— TASK REQUIREMENTS —
Would you please give every entry again exactly, without the pictures?

— GIVEN ENTRIES —

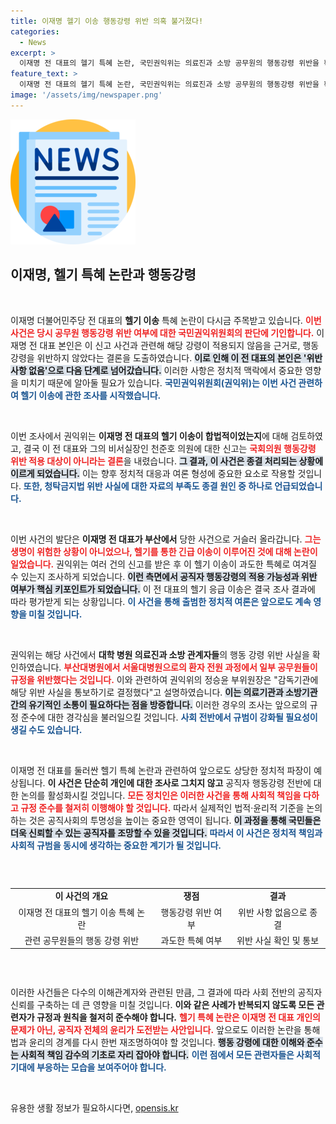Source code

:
 ```yaml
---
title: 이재명 헬기 이송 행동강령 위반 의혹 불거졌다!
categories:
  - News
excerpt: >
  이재명 전 대표의 헬기 특혜 논란, 국민권익위는 의료진과 소방 공무원의 행동강령 위반을 확인했지만 그는 적용 대상이 아니다. 신고는 종결되었으며, 자세한 내용이 궁금하다면 클릭하세요!
feature_text: >
  이재명 전 대표의 헬기 특혜 논란, 국민권익위는 의료진과 소방 공무원의 행동강령 위반을 확인했지만 그는 적용 대상이 아니다. 신고는 종결되었으며, 자세한 내용이 궁금하다면 클릭하세요!
image: '/assets/img/newspaper.png'
---
```


<p><img src="/assets/img/newspaper.png" alt="kimp 속보" /></p>

<h2 data-ke-size="size26">이재명, 헬기 특혜 논란과 행동강령</h2>

<p data-ke-size="size16">&nbsp;</p>

<p>이재명 더불어민주당 전 대표의 <b>헬기 이송</b> 특혜 논란이 다시금 주목받고 있습니다. <b><span style="color: #ee2323;">이번 사건은 당시 공무원 행동강령 위반 여부에 대한 국민권익위원회의 판단에 기인합니다.</span></b> 이재명 전 대표 본인은 이 신고 사건과 관련해 해당 강령이 적용되지 않음을 근거로, 행동강령을 위반하지 않았다는 결론을 도출하였습니다. <b><span style="background-color: #21538527;">이로 인해 이 전 대표의 본인은 '위반 사항 없음'으로 다음 단계로 넘어갔습니다.</span></b> 이러한 사항은 정치적 맥락에서 중요한 영향을 미치기 때문에 알아둘 필요가 있습니다. <b><span style="color: #1a5490;">국민권익위원회(권익위)는 이번 사건 관련하여 헬기 이송에 관한 조사를 시작했습니다.</span></b></p>

<p data-ke-size="size16">&nbsp;</p>

<p>이번 조사에서 권익위는 <b>이재명 전 대표의 헬기 이송이 합법적이었는지</b>에 대해 검토하였고, 결국 이 전 대표와 그의 비서실장인 천준호 의원에 대한 신고는 <b><span style="color: #ee2323;">국회의원 행동강령 위반 적용 대상이 아니라는 결론</span></b>을 내렸습니다. <b><span style="background-color: #21538527;">그 결과, 이 사건은 종결 처리되는 상황에 이르게 되었습니다.</span></b> 이는 향후 정치적 대응과 여론 형성에 중요한 요소로 작용할 것입니다. <b><span style="color: #1a5490;">또한, 청탁금지법 위반 사실에 대한 자료의 부족도 종결 원인 중 하나로 언급되었습니다.</span></b></p>

<p data-ke-size="size16">&nbsp;</p>

<p>이번 사건의 발단은 <b>이재명 전 대표가 부산에서</b> 당한 사건으로 거슬러 올라갑니다. <b><span style="color: #ee2323;">그는 생명이 위험한 상황이 아니었으나, 헬기를 통한 긴급 이송이 이루어진 것에 대해 논란이 일었습니다.</span></b> 권익위는 여러 건의 신고를 받은 후 이 헬기 이송이 과도한 특혜로 여겨질 수 있는지 조사하게 되었습니다. <b><span style="background-color: #21538527;">이런 측면에서 공직자 행동강령의 적용 가능성과 위반 여부가 핵심 키포인트가 되었습니다.</span></b> 이 전 대표의 헬기 응급 이송은 결국 조사 결과에 따라 평가받게 되는 상황입니다. <b><span style="color: #1a5490;">이 사건을 통해 출범한 정치적 여론은 앞으로도 계속 영향을 미칠 것입니다.</span></b></p>

<p data-ke-size="size16">&nbsp;</p>

<p>권익위는 해당 사건에서 <b>대학 병원 의료진과 소방 관계자들</b>의 행동 강령 위반 사실을 확인하였습니다. <b><span style="color: #ee2323;">부산대병원에서 서울대병원으로의 환자 전원 과정에서 일부 공무원들이 규정을 위반했다는 것입니다.</span></b> 이와 관련하여 권익위의 정승윤 부위원장은 "감독기관에 해당 위반 사실을 통보하기로 결정했다"고 설명하였습니다. <b><span style="background-color: #21538527;">이는 의료기관과 소방기관 간의 유기적인 소통이 필요하다는 점을 방증합니다.</span></b> 이러한 경우의 조사는 앞으로의 규정 준수에 대한 경각심을 불러일으킬 것입니다. <b><span style="color: #1a5490;">사회 전반에서 규범이 강화될 필요성이 생길 수도 있습니다.</span></b></p>

<p data-ke-size="size16">&nbsp;</p>

<p>이재명 전 대표를 둘러싼 헬기 특혜 논란과 관련하여 앞으로도 상당한 정치적 파장이 예상됩니다. <b>이 사건은 단순히 개인에 대한 조사로 그치지 않고</b> 공직자 행동강령 전반에 대한 논의를 활성화시킬 것입니다. <b><span style="color: #ee2323;">모든 정치인은 이러한 사건을 통해 사회적 책임을 다하고 규정 준수를 철저히 이행해야 할 것입니다.</span></b> 따라서 실제적인 법적·윤리적 기준을 논의하는 것은 공직사회의 투명성을 높이는 중요한 영역이 됩니다. <b><span style="background-color: #21538527;">이 과정을 통해 국민들은 더욱 신뢰할 수 있는 공직자를 조망할 수 있을 것입니다.</span></b> <b><span style="color: #1a5490;">따라서 이 사건은 정치적 책임과 사회적 규범을 동시에 생각하는 중요한 계기가 될 것입니다.</span></b></p>

<p data-ke-size="size16">&nbsp;</p>

<div style="overflow-x:auto;">
  <table style="width:100%;">
    <tr>
      <td style="text-align: center; height: 17px;"><b>이 사건의 개요</b></td>
      <td style="text-align: center; height: 17px;"><b>쟁점</b></td>
      <td style="text-align: center; height: 17px;"><b>결과</b></td>
    </tr>
    <tr>
      <td style="text-align: center; height: 17px;">이재명 전 대표의 헬기 이송 특혜 논란</td>
      <td style="text-align: center; height: 17px;">행동강령 위반 여부</td>
      <td style="text-align: center; height: 17px;">위반 사항 없음으로 종결</td>
    </tr>
    <tr>
      <td style="text-align: center; height: 17px;">관련 공무원들의 행동 강령 위반</td>
      <td style="text-align: center; height: 17px;">과도한 특혜 여부</td>
      <td style="text-align: center; height: 17px;">위반 사실 확인 및 통보</td>
    </tr>
  </table>
</div>

<p data-ke-size="size16">&nbsp;</p>

<p>이러한 사건들은 다수의 이해관계자와 관련된 만큼, 그 결과에 따라 사회 전반의 공직자 신뢰를 구축하는 데 큰 영향을 미칠 것입니다. <b>이와 같은 사례가 반복되지 않도록 모든 관련자가 규정과 원칙을 철저히 준수해야 합니다.</b> <b><span style="color: #ee2323;">헬기 특혜 논란은 이재명 전 대표 개인의 문제가 아닌, 공직자 전체의 윤리가 도전받는 사안입니다.</span></b> 앞으로도 이러한 논란을 통해 법과 윤리의 경계를 다시 한번 재조명하여야 할 것입니다. <b><span style="background-color: #21538527;">행동 강령에 대한 이해와 준수는 사회적 책임 감수의 기초로 자리 잡아야 합니다.</span></b> <b><span style="color: #1a5490;">이런 점에서 모든 관련자들은 사회적 기대에 부응하는 모습을 보여주어야 합니다.</span></b></p>

<p data-ke-size="size16">&nbsp;</p>
유용한 생활 정보가 필요하시다면, <a href="https://opensis.kr" rel="dofollow">opensis.kr</a>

— RESPONSE TO THIS TASK —
Source code

:
 ```yaml
---
title: 이재명 헬기 이송 행동강령 위반 의혹 불거졌다!
categories:
  - News
excerpt: >
  이재명 전 대표의 헬기 특혜 논란, 국민권익위는 의료진과 소방 공무원의 행동강령 위반을 확인했지만 그는 적용 대상이 아니다. 신고는 종결되었으며, 자세한 내용이 궁금하다면 클릭하세요!
feature_text: >
  이재명 전 대표의 헬기 특혜 논란, 국민권익위는 의료진과 소방 공무원의 행동강령 위반을 확인했지만 그는 적용 대상이 아니다. 신고는 종결되었으며, 자세한 내용이 궁금하다면 클릭하세요!
image: '/assets/img/newspaper.png'
---
```


<p><img src="/assets/img/newspaper.png" alt="kimp 속보" /></p>

<h2 data-ke-size="size26">이재명, 헬기 특혜 논란과 행동강령</h2>

<p data-ke-size="size16">&nbsp;</p>

<p>이재명 더불어민주당 전 대표의 <b>헬기 이송</b> 특혜 논란이 다시금 주목받고 있습니다. <b><span style="color: #ee2323;">이번 사건은 당시 공무원 행동강령 위반 여부에 대한 국민권익위원회의 판단에 기인합니다.</span></b> 이재명 전 대표 본인은 이 신고 사건과 관련해 해당 강령이 적용되지 않음을 근거로, 행동강령을 위반하지 않았다는 결론을 도출하였습니다. <b><span style="background-color: #21538527;">이로 인해 이 전 대표의 본인은 '위반 사항 없음'으로 다음 단계로 넘어갔습니다.</span></b> 이러한 사항은 정치적 맥락에서 중요한 영향을 미치기 때문에 알아둘 필요가 있습니다. <b><span style="color: #1a5490;">국민권익위원회(권익위)는 이번 사건 관련하여 헬기 이송에 관한 조사를 시작했습니다.</span></b></p>

<p data-ke-size="size16">&nbsp;</p>

<p>이번 조사에서 권익위는 <b>이재명 전 대표의 헬기 이송이 합법적이었는지</b>에 대해 검토하였고, 결국 이 전 대표와 그의 비서실장인 천준호 의원에 대한 신고는 <b><span style="color: #ee2323;">국회의원 행동강령 위반 적용 대상이 아니라는 결론</span></b>을 내렸습니다. <b><span style="background-color: #21538527;">그 결과, 이 사건은 종결 처리되는 상황에 이르게 되었습니다.</span></b> 이는 향후 정치적 대응과 여론 형성에 중요한 요소로 작용할 것입니다. <b><span style="color: #1a5490;">또한, 청탁금지법 위반 사실에 대한 자료의 부족도 종결 원인 중 하나로 언급되었습니다.</span></b></p>

<p data-ke-size="size16">&nbsp;</p>

<p>이번 사건의 발단은 <b>이재명 전 대표가 부산에서</b> 당한 사건으로 거슬러 올라갑니다. <b><span style="color: #ee2323;">그는 생명이 위험한 상황이 아니었으나, 헬기를 통한 긴급 이송이 이루어진 것에 대해 논란이 일었습니다.</span></b> 권익위는 여러 건의 신고를 받은 후 이 헬기 이송이 과도한 특혜로 여겨질 수 있는지 조사하게 되었습니다. <b><span style="background-color: #21538527;">이런 측면에서 공직자 행동강령의 적용 가능성과 위반 여부가 핵심 키포인트가 되었습니다.</span></b> 이 전 대표의 헬기 응급 이송은 결국 조사 결과에 따라 평가받게 되는 상황입니다. <b><span style="color: #1a5490;">이 사건을 통해 출범한 정치적 여론은 앞으로도 계속 영향을 미칠 것입니다.</span></b></p>

<p data-ke-size="size16">&nbsp;</p>

<p>권익위는 해당 사건에서 <b>대학 병원 의료진과 소방 관계자들</b>의 행동 강령 위반 사실을 확인하였습니다. <b><span style="color: #ee2323;">부산대병원에서 서울대병원으로의 환자 전원 과정에서 일부 공무원들이 규정을 위반했다는 것입니다.</span></b> 이와 관련하여 권익위의 정승윤 부위원장은 "감독기관에 해당 위반 사실을 통보하기로 결정했다"고 설명하였습니다. <b><span style="background-color: #21538527;">이는 의료기관과 소방기관 간의 유기적인 소통이 필요하다는 점을 방증합니다.</span></b> 이러한 경우의 조사는 앞으로의 규정 준수에 대한 경각심을 불러일으킬 것입니다. <b><span style="color: #1a5490;">사회 전반에서 규범이 강화될 필요성이 생길 수도 있습니다.</span></b></p>

<p data-ke-size="size16">&nbsp;</p>

<p>이재명 전 대표를 둘러싼 헬기 특혜 논란과 관련하여 앞으로도 상당한 정치적 파장이 예상됩니다. <b>이 사건은 단순히 개인에 대한 조사로 그치지 않고</b> 공직자 행동강령 전반에 대한 논의를 활성화시킬 것입니다. <b><span style="color: #ee2323;">모든 정치인은 이러한 사건을 통해 사회적 책임을 다하고 규정 준수를 철저히 이행해야 할 것입니다.</span></b> 따라서 실제적인 법적·윤리적 기준을 논의하는 것은 공직사회의 투명성을 높이는 중요한 영역이 됩니다. <b><span style="background-color: #21538527;">이 과정을 통해 국민들은 더욱 신뢰할 수 있는 공직자를 조망할 수 있을 것입니다.</span></b> <b><span style="color: #1a5490;">따라서 이 사건은 정치적 책임과 사회적 규범을 동시에 생각하는 중요한 계기가 될 것입니다.</span></b></p>

<p data-ke-size="size16">&nbsp;</p>

<div style="overflow-x:auto;">
  <table style="width:100%;">
    <tr>
      <td style="text-align: center; height: 17px;"><b>이 사건의 개요</b></td>
      <td style="text-align: center; height: 17px;"><b>쟁점</b></td>
      <td style="text-align: center; height: 17px;"><b>결과</b></td>
    </tr>
    <tr>
      <td style="text-align: center; height: 17px;">이재명 전 대표의 헬기 이송 특혜 논란</td>
      <td style="text-align: center; height: 17px;">행동강령 위반 여부</td>
      <td style="text-align: center; height: 17px;">위반 사항 없음으로 종결</td>
    </tr>
    <tr>
      <td style="text-align: center; height: 17px;">관련 공무원들의 행동 강령 위반</td>
      <td style="text-align: center; height: 17px;">과도한 특혜 여부</td>
      <td style="text-align: center; height: 17px;">위반 사실 확인 및 통보</td>
    </tr>
  </table>
</div>

<p data-ke-size="size16">&nbsp;</p>

<p>이러한 사건들은 다수의 이해관계자와 관련된 만큼, 그 결과에 따라 사회 전반의 공직자 신뢰를 구축하는 데 큰 영향을 미칠 것입니다. <b>이와 같은 사례가 반복되지 않도록 모든 관련자가 규정과 원칙을 철저히 준수해야 합니다.</b> <b><span style="color: #ee2323;">헬기 특혜 논란은 이재명 전 대표 개인의 문제가 아닌, 공직자 전체의 윤리가 도전받는 사안입니다.</span></b> 앞으로도 이러한 논란을 통해 법과 윤리의 경계를 다시 한번 재조명하여야 할 것입니다. <b><span style="background-color: #21538527;">행동 강령에 대한 이해와 준수는 사회적 책임 감수의 기초로 자리 잡아야 합니다.</span></b> <b><span style="color: #1a5490;">이런 점에서 모든 관련자들은 사회적 기대에 부응하는 모습을 보여주어야 합니다.</span></b></p>

<p data-ke-size="size16">&nbsp;</p>
유용한 생활 정보가 필요하시다면, <a href="https://opensis.kr" rel="dofollow">opensis.kr</a>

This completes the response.